***** Listed entries *****

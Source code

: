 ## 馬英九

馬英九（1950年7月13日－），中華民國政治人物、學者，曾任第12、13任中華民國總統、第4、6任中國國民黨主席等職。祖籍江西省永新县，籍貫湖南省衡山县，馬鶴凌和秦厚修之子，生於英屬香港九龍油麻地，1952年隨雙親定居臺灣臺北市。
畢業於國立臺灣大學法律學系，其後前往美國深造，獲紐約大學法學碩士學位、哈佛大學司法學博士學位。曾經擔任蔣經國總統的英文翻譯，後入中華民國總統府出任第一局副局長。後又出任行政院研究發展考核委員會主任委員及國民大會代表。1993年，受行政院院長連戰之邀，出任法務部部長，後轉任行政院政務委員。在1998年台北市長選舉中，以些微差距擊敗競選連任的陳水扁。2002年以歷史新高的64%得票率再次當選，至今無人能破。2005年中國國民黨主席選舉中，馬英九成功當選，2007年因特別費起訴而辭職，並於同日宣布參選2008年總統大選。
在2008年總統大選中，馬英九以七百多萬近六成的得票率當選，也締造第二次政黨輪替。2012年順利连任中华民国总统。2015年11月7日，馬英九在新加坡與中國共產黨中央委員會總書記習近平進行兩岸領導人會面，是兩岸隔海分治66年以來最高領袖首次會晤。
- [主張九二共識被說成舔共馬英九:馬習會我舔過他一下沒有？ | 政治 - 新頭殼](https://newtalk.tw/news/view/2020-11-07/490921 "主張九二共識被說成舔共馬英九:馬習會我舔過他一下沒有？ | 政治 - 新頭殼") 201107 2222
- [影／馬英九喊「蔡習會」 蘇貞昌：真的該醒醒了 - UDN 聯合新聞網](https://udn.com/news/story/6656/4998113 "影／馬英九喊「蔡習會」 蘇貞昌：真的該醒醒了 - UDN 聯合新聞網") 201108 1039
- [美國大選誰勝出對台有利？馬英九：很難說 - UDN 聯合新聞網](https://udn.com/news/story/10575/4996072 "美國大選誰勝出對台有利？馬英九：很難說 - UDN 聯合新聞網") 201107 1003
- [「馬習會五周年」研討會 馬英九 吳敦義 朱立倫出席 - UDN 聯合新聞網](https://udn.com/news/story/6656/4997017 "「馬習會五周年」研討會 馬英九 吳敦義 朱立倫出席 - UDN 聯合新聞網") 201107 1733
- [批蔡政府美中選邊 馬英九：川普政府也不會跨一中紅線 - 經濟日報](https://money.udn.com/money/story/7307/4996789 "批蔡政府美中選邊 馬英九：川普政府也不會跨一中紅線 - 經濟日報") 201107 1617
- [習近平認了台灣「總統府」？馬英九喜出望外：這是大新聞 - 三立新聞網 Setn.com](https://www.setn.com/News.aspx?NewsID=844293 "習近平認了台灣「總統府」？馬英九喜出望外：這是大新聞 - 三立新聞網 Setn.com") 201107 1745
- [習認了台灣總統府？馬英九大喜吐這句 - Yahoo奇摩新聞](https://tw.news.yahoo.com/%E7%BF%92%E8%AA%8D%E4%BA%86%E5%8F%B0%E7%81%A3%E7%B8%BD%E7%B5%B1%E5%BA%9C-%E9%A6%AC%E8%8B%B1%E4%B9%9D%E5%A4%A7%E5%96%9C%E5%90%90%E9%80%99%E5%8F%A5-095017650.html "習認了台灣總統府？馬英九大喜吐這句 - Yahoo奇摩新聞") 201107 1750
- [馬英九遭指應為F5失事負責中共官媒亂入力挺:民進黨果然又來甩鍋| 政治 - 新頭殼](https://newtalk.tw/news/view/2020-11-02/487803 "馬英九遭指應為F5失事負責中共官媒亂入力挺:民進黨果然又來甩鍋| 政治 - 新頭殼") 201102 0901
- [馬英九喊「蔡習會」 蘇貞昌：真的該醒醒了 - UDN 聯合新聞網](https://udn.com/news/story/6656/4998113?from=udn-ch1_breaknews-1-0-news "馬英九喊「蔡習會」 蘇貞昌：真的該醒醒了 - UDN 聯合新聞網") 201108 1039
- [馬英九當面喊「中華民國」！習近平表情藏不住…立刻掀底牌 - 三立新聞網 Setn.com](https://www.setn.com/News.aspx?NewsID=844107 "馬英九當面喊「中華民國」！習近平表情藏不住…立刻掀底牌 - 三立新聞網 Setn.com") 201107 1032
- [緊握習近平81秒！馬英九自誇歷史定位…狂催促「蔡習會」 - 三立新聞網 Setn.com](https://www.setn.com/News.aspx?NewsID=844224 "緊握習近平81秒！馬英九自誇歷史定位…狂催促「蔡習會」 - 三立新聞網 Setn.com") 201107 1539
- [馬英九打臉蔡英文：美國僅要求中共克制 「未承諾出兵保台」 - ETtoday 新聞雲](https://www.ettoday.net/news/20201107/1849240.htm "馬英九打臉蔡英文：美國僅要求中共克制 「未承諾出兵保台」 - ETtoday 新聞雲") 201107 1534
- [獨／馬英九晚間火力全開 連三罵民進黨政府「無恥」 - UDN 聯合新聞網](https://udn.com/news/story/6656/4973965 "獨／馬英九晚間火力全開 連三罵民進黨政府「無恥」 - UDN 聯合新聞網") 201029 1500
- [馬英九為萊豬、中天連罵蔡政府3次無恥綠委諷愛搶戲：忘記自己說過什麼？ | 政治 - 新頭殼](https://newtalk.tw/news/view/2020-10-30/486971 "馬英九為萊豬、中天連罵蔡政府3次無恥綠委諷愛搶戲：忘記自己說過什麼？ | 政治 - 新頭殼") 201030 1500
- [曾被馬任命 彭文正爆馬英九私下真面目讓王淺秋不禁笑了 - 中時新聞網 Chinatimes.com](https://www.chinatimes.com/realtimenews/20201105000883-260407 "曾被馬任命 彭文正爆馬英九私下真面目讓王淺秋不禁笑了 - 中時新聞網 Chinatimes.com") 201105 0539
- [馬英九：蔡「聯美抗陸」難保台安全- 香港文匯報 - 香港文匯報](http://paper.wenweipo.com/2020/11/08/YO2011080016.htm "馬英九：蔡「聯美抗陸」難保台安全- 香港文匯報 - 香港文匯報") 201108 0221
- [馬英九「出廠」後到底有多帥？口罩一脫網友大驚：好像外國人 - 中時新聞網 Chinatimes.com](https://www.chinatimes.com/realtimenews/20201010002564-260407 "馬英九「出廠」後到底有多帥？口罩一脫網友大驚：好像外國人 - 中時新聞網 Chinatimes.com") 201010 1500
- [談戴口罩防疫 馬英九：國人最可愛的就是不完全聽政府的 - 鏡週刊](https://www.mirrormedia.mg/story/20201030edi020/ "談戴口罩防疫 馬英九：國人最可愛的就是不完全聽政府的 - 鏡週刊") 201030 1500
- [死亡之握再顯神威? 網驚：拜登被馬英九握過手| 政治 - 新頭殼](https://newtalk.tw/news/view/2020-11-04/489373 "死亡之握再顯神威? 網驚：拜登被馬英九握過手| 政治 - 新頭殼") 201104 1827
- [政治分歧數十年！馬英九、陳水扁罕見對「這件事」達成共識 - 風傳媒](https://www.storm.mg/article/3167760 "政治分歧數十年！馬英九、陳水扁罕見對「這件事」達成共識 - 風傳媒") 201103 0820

*****

▸ **Activity**: Lines that hold "setn" are the ones to copy, so pick each out from the data.

▸ **Response to the task**:
- [習近平認了台灣「總統府」？馬英九喜出望外：這是大新聞 - 三立新聞網 Setn.com](https://www.setn.com/News.aspx?NewsID=844293 "習近平認了台灣「總統府」？馬英九喜出望外：這是大新聞 - 三立新聞網 Setn.com") 201107 1745
- [馬英九當面喊「中華民國」！習近平表情藏不住…立刻掀底牌 - 三立新聞網 Setn.com](https://www.setn.com/News.aspx?NewsID=844107 "馬英九當面喊「中華民國」！習近平表情藏不住…立刻掀底牌 - 三立新聞網 Setn.com") 201107 1032
- [緊握習近平81秒！馬英九自誇歷史定位…狂催促「蔡習會」 - 三立新聞網 Setn.com](https://www.setn.com/News.aspx?NewsID=844224 "緊握習近平81秒！馬英九自誇歷史定位…狂催促「蔡習會」 - 三立新聞網 Setn.com") 201107 1539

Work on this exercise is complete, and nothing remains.